THE SHATTER THAT HABIT TECHNIQUE & CREATE A NEW POSITVE HABIT

Take your old habits you have identified and list them in the table below and then think about what new habit you could create to replace the old habit.

CREATE A NEW POSITIVE HABIT.pdf

“SHATTER THAT HABIT” TECHNIQUE

 

This is a technique to help you to stay motivated and change your habit permanently.

 

You’ll be stepping out of the old you and then seeing yourself how you would like to be in the future, making that image so powerful that it attracts you to become drawn into the kind of person who is free from that old harmful habit.

 

Here we go with the powerful habit changer:

 

1.   Now that you’ve identified your habit, I want you to visualize yourself doing that habit, including what happens just before this habit begins. Step into this image, looking through your own eyes. Set that picture aside. This is your trigger picture.

 

2.   Now create your new positive habit. Make an image of this.
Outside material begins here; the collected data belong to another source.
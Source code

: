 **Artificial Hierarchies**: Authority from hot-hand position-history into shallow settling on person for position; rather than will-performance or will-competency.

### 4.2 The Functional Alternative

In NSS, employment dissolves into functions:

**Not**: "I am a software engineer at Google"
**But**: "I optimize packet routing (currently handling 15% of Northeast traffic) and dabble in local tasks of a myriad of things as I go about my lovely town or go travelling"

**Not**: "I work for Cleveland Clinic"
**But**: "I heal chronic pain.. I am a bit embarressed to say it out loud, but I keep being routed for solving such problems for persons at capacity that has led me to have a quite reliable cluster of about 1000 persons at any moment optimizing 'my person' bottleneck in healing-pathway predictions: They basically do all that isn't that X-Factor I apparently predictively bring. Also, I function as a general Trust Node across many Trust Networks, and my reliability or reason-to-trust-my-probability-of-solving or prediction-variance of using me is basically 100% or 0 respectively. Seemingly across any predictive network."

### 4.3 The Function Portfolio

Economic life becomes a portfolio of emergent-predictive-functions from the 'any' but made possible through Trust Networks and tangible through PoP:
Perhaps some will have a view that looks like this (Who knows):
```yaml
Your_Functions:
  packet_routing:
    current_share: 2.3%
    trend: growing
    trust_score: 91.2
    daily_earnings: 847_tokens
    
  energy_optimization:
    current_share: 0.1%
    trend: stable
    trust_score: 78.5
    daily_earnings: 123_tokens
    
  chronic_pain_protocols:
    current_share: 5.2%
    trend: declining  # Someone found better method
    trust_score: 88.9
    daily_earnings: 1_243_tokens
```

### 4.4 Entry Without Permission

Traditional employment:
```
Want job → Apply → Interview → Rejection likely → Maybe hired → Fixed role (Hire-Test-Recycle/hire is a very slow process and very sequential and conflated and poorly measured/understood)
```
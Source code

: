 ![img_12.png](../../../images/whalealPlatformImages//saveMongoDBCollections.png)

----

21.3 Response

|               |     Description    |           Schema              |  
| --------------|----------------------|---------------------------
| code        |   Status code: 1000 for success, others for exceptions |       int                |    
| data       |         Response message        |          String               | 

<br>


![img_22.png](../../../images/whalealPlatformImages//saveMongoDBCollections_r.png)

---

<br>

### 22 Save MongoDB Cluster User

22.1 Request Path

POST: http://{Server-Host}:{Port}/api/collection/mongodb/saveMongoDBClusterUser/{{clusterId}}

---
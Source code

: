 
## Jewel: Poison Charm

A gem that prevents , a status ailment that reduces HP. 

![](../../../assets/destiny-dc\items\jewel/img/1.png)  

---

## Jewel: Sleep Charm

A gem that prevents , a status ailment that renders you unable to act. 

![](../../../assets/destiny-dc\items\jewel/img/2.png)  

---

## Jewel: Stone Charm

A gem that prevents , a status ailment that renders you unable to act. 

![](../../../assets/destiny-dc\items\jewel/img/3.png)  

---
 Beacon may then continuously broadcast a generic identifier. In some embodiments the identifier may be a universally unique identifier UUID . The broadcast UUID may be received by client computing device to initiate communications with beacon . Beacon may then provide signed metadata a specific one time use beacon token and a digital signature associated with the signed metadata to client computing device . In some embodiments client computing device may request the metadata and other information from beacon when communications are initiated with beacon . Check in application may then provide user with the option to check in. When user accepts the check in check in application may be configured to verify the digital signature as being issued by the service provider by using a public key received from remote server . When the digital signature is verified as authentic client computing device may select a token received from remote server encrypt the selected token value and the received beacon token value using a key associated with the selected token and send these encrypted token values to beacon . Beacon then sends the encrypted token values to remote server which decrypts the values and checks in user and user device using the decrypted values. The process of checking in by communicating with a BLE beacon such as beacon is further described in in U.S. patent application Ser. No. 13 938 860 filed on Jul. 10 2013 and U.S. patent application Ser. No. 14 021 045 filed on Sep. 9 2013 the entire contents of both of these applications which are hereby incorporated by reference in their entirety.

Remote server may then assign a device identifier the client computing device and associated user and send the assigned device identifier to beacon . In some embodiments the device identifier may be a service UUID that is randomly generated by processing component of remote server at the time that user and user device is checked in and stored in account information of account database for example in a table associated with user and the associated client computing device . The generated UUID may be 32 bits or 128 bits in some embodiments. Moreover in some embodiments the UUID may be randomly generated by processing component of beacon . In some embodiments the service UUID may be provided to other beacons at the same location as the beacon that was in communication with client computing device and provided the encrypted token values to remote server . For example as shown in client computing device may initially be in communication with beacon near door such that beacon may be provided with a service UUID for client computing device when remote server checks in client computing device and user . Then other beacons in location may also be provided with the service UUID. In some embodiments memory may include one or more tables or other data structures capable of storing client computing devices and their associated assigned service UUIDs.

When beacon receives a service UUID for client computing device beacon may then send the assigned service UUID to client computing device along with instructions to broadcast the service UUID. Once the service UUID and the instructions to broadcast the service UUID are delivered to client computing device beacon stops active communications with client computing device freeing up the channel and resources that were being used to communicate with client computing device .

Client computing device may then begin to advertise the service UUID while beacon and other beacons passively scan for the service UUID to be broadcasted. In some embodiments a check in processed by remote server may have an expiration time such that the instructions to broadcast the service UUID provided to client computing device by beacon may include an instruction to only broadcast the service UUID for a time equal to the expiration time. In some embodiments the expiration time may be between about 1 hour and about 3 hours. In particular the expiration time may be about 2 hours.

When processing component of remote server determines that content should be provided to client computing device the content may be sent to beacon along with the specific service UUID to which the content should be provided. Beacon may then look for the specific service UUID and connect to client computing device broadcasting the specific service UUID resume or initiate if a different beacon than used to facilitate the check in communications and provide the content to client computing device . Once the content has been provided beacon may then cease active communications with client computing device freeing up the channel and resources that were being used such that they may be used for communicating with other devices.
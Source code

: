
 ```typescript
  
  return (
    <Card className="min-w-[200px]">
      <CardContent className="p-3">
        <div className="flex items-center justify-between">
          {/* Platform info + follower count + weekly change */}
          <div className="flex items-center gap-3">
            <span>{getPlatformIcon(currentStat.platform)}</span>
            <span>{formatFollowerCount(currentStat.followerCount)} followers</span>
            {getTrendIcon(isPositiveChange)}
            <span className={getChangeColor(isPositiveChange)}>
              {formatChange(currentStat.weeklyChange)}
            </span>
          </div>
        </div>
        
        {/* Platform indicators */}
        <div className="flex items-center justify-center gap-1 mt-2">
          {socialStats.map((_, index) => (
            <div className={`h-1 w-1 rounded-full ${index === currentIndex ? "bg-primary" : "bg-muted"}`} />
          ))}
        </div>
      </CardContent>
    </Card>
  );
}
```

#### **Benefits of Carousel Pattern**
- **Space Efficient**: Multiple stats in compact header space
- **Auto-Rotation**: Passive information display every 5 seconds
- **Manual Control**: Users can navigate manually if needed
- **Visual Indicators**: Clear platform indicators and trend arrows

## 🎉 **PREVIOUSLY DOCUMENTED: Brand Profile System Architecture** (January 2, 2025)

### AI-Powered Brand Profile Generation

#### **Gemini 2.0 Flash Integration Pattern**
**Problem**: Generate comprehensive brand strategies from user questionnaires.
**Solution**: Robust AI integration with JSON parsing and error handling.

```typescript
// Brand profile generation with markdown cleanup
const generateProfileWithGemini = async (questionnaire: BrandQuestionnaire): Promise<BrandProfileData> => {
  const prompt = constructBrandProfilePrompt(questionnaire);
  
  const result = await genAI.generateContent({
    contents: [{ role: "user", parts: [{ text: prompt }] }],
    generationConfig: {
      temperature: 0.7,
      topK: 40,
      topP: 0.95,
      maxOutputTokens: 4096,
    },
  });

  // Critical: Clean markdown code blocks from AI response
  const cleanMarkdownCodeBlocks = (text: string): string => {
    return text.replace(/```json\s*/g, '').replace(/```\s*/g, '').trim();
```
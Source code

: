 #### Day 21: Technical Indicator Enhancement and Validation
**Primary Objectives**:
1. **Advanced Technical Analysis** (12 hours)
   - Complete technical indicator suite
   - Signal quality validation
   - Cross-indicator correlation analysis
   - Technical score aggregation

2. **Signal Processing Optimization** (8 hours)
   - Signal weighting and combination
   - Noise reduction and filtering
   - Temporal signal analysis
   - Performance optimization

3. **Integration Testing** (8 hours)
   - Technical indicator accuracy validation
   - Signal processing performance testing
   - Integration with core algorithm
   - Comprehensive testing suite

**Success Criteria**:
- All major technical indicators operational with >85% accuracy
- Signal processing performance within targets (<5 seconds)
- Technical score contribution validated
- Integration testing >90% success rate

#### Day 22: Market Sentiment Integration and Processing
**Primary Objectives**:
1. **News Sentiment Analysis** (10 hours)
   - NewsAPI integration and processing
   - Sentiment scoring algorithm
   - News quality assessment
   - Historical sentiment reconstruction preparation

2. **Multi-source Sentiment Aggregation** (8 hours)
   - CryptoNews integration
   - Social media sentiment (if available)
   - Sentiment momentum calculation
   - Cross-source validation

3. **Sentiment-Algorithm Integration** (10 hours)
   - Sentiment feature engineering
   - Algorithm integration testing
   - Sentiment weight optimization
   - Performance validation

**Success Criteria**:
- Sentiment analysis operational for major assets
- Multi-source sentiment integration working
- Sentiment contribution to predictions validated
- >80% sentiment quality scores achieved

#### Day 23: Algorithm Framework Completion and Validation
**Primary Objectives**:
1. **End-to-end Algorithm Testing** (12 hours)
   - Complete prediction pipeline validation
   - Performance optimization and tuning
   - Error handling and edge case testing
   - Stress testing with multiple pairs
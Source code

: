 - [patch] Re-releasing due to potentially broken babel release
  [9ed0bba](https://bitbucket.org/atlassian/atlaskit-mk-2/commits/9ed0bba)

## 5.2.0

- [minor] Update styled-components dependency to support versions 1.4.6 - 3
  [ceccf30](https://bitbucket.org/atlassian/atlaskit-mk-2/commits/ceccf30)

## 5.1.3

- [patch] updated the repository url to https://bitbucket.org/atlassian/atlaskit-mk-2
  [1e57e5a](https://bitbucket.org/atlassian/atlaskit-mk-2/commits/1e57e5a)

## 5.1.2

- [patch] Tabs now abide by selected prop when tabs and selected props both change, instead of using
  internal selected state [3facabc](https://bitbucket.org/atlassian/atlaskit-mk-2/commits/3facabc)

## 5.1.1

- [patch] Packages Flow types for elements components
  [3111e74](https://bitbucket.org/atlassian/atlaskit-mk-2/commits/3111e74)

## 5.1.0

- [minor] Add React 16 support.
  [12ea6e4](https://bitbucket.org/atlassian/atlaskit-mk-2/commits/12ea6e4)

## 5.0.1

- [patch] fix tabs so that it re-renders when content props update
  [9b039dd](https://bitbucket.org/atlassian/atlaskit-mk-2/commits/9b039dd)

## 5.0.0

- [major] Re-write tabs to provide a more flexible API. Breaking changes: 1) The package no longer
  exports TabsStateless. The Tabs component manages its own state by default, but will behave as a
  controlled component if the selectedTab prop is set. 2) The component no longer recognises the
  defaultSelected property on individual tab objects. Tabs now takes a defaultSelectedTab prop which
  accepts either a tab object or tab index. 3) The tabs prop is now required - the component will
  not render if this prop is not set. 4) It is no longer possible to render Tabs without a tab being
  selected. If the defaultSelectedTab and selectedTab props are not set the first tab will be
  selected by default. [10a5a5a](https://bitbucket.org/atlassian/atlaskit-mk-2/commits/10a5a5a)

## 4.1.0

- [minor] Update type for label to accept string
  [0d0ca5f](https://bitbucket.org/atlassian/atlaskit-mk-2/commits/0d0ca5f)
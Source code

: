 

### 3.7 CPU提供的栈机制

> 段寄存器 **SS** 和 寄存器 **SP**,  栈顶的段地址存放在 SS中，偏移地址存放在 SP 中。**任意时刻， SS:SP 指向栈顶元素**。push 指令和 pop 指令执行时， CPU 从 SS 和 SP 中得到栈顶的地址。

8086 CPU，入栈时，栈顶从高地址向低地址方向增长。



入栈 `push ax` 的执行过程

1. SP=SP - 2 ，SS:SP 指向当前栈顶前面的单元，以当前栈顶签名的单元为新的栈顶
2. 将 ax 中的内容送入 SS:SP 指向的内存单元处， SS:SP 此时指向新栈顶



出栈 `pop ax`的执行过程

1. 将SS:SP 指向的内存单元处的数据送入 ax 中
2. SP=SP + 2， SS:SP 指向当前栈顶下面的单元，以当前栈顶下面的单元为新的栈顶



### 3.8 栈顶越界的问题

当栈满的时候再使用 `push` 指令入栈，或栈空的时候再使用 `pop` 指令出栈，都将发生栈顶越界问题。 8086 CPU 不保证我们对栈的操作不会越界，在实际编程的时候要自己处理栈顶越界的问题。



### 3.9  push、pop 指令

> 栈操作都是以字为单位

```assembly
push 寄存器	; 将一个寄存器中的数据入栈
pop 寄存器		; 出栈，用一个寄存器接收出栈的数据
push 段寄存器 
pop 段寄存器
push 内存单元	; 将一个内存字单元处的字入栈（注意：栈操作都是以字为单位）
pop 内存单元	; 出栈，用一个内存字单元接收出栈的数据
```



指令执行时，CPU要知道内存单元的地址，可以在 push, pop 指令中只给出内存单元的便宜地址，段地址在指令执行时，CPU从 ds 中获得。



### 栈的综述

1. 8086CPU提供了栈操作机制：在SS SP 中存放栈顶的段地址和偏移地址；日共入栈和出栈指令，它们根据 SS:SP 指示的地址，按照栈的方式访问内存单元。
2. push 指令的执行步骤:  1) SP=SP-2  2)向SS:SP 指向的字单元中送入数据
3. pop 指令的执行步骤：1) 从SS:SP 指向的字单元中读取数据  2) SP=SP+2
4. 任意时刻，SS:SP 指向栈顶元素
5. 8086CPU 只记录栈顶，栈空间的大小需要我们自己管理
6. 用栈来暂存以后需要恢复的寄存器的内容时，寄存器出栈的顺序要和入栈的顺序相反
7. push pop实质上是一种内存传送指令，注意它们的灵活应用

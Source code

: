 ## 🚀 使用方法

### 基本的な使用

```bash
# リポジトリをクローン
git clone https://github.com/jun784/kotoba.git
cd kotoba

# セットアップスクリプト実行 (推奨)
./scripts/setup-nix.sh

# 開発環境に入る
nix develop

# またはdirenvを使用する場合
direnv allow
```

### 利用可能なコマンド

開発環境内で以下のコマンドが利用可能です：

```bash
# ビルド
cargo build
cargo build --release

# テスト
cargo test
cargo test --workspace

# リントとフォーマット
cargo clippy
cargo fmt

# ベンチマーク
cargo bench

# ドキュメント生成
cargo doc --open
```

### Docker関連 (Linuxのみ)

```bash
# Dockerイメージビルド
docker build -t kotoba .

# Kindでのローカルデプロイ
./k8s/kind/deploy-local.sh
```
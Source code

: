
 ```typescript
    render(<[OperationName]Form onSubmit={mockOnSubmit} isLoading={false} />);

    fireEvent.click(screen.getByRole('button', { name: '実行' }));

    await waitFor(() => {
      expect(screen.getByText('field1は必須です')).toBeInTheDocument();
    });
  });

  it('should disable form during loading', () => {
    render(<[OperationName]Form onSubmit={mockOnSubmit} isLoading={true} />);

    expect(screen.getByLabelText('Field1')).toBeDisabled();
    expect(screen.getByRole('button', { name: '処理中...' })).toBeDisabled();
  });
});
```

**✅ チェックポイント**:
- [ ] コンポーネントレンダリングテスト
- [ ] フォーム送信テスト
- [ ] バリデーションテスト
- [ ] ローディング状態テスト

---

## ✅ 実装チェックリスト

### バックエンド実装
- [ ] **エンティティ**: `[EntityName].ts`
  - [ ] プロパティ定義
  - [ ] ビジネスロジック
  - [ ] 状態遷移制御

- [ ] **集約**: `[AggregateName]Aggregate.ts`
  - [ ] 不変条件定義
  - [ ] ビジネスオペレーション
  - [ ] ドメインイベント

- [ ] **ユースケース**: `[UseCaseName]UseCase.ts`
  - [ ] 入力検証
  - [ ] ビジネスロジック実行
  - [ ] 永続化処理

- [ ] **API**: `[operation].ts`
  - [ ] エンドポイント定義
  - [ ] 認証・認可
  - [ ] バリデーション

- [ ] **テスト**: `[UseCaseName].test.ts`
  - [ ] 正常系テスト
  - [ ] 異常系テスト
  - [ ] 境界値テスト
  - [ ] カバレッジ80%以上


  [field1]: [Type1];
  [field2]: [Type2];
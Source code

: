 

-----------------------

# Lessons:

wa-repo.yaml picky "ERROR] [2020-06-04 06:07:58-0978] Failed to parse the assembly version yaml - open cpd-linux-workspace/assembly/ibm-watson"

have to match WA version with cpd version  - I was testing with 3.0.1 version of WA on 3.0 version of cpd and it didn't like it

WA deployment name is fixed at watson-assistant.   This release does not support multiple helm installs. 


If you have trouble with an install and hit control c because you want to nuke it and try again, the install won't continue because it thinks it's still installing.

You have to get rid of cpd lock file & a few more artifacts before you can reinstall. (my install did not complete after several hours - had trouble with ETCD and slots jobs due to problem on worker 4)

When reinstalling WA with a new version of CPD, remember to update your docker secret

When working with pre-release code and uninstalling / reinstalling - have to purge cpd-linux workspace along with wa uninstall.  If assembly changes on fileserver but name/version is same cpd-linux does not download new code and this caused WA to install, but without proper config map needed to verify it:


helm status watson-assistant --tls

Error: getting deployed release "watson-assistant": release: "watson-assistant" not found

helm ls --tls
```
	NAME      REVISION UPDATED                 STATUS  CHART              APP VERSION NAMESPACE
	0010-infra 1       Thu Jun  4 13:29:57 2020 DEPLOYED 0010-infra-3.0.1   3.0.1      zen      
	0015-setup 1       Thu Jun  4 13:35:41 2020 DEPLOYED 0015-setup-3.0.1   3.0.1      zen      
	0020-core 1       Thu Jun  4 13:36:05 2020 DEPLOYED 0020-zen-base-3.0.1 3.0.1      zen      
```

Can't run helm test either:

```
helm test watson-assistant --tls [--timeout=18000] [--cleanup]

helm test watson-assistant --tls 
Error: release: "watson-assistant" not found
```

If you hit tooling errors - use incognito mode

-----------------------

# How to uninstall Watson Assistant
Make it large, bright, and colorful of yourself already having this new habit. In this image, you can really see you sparkle. Your posture has changed, and you look happy and relaxed. What would you be saying to yourself? How would you look? Feel? Now, reduce that image, shrinking it to a small dot.

 

3.   Now bring forward the old and the new habit. Then when you’re ready, imagine yourself participating in the old habit.

 

4.   Now, have the new habit picture rapidly explode and fly into the image of you doing the harmful habit. See that old habit smash into minuscule pieces as you say the word “swishhhhh” with the new positive habit image replacing the old habit image.

 

5.   Now blank the screen as if the TV has lost its connection.

 

6.   Repeat the process faster this time. As you do this, the new positive habit image comes alive with you happy, positively practicing your new habit as the negative image loses color and fades away into the far distance.

 

7.   Swish Swish Swish. Keep repeating the whole process at least five more times, getting faster each time.

 

Then repeat the whole process twice a day, morning and night, until the good habit becomes embedded and you’re no longer unconsciously doing the bad habit.

 

Fantastic, stay focused, and enjoy the challenge of changing your habits.